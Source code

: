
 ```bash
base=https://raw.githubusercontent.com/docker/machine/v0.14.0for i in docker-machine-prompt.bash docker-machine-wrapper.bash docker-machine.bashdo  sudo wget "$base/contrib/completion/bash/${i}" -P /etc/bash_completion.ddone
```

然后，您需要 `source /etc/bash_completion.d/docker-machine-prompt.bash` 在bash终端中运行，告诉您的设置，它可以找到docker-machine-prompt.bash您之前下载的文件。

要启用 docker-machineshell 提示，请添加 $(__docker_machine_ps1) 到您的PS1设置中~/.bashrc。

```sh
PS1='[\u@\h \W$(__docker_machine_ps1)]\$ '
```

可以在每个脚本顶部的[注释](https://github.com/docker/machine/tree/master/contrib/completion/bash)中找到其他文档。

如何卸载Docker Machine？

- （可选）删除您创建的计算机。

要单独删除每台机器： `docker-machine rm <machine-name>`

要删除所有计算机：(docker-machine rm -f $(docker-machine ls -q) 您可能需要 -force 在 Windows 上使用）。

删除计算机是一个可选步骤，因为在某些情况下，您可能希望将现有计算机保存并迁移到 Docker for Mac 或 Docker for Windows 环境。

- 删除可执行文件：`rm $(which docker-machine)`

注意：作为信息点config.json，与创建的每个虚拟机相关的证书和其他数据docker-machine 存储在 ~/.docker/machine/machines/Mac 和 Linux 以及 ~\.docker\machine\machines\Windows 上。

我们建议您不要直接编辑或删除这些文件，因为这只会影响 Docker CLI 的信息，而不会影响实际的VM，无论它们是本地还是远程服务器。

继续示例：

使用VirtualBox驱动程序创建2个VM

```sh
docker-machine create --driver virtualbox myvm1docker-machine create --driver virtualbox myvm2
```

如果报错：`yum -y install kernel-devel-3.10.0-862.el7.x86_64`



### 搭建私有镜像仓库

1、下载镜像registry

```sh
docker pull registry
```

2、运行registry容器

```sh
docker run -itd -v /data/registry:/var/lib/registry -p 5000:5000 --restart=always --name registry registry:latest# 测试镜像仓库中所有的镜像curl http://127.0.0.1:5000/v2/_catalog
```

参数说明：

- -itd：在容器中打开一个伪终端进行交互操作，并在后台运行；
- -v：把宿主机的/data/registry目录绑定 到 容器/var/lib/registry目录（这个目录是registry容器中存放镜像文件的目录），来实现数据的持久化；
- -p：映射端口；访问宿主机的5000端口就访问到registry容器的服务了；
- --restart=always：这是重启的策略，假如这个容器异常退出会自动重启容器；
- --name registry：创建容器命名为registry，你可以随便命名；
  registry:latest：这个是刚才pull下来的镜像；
----
- Required action: Lines with the word "restart" in them should be copied from the preceding records.

- Reply:
docker run -itd -v /data/registry:/var/lib/registry -p 5000:5000 --restart=always --name registry registry:latest# 测试镜像仓库中所有的镜像curl http://127.0.0.1:5000/v2/_catalog
- --restart=always：这是重启的策略，假如这个容器异常退出会自动重启容器；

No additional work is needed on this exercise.